Saturday, April 19, 2008

Alternative fruits in the garden 2.

Alternative fruits in our garden A - F:
Some pages put in this class the various berries and rhubarb, while others not. As they in fact offer alternatives to our more usual fruits, therefore I include them in my list.

Rheum rhabarbarum- Aronia prunifolia 'Viking': (the same plant also comes with the name Aronia melanocarpa 'Viking'). Black chokeberry comes from Northern America. It is written to be very hardy (as its basic variant is in our garden in fact), produces abundant fruit, and its berry has a high content of vitamin C. It has a wonderful autumn color.
- Amelanchier laevis 'Balerina': It tolerates dryness, has a beautiful color in the autumn, and its berries are edible.
- Amelanchier rotundifolia: Allegheny serviceberry, tolerates both dryness and shadow, has a beautiful autumn color and edible berries.
- Berberis vulgaris: Barberry tolerates both dryness and part-shadow. It produces tasty sourish berries that are much appreciated in Persian kitchen. When in last autumn we were in Iran, it was sold everywhere.

Aronia Viking- Chaenomeles 'Cido': Flowering quince, produced for its fruit. It is harsh when raw, but very tasty when preserved. In the spring it has beautiful salmon-colored flowers. Those reading in German can read a detailed description here.
- Cornus mas: A good entry on cornels can be read in the Wikipedia in English, and on the page of the Terra Alapítvány in Hungarian. In our garden it was one of the first plants. It tolerates well dry part-shadow and has a very tasty fruit.
- Corylus avellana: Our backward fence is made of hazel. In the year they started to produce hazelnuts, the squirrels appeared, and since then they have stayed in our garden, to our great pleasure.
- Corylus avellana 'Anny's Red Dwarf': We found in the Praskac this small hazel that in the spring has wine red leaves. As it will only grow one and half meter, it fits to much more gardens than the basic variant or any other hazels with colored leaves that all grow at least three meters high. However, I do not know whether it produces nuts.
- ! Corylus avellana 'Contorta': Corkscrew hazel is an exceptionally beautiful plant. In winter and early spring it is one of the main ornaments of our garden. It has been growing at us for twelve years. Before buying it, we asked a very renowned gardener whether it produces fruit. Oh yes, of course, just like normal hazel. Nevertheless, I have never seen any nuts on it. All right, I thought, perhaps it tooks to produce a bit longer than to the normal version.
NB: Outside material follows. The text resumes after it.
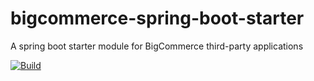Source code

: # bigcommerce-spring-boot-starter
A spring boot starter module for BigCommerce third-party applications
 

[![Build](https://circleci.com/gh/caas-e2x/spring-boot-starter-bigcommerce-app.svg??style=shield)](https://app.circleci.com/pipelines/github/caas-e2x/spring-boot-starter-bigcommerce-app)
Now, as I was looking for links for this post, on a number of reliable sites I found that although it blooms, it does not produce fruit at all.

Corylus avellana Contorta- Corylus colurna: Turkish hazel likes light, warm soil, where it grows quickly after the first few years. At us it even grew one and half meter in a year. It is a very beautiful tree, with nice catkins in the spring and appealing color in the autumn. It produces very tasty nuts, but unfortunately not as much as one would like: our twenty years old tree for example only two or three kilos a year. I recommend it only for natural gardens, because otherwise you have to continuously sweep its catkins in the spring and the shells of its fruits in the autumn.
- Crataegus monogyna: When I was a child, we often went to excursions. I especially liked to go in the autumn, and one of the main reasons was hawthorn. After its fruit softened a bit, I fould it very appealing. On the advice of a gardener we have planted a looong hawthorn fence all along our forest border. This belonged to those advices that fundamentally shaked my confidence in Hungarian gardeners (my respect to the extremely few and honest exceptions). In that cool and shady place hawthorn just manages to survive, but is rare and ugly. And it only bears fruit at those few points where it gets a bit more sunshine than usual.

Crategus monogyna- Fragaria ananassa 'Ostara': A strawberry that has stood the test in Germany for a long time. I will test it only now, hoping that every good thing they write about it is true.
- Fragaria vesca: In 2005 we have planted some woodland strawberries from the nearby forest. They cover the soil very well, but have not produced fruits this far, I don’t know why. Now I have seen some buds on them, so perhaps in this year.
- Fragaria vesca 'Mignonette': This plant, however, is a complete success story. I brought its seeds in 2005 from Britain, of which a gardener friend of us made seedligs in 2006. (He also sells them now, see among my links under the name Etnoflora.) It bears fruits from the beginning of the summer till the end of autumn. It does not spread. It tolerates well part-shadow, bad soil and dryness. Naturally, the better the conditions, the better it produces as well.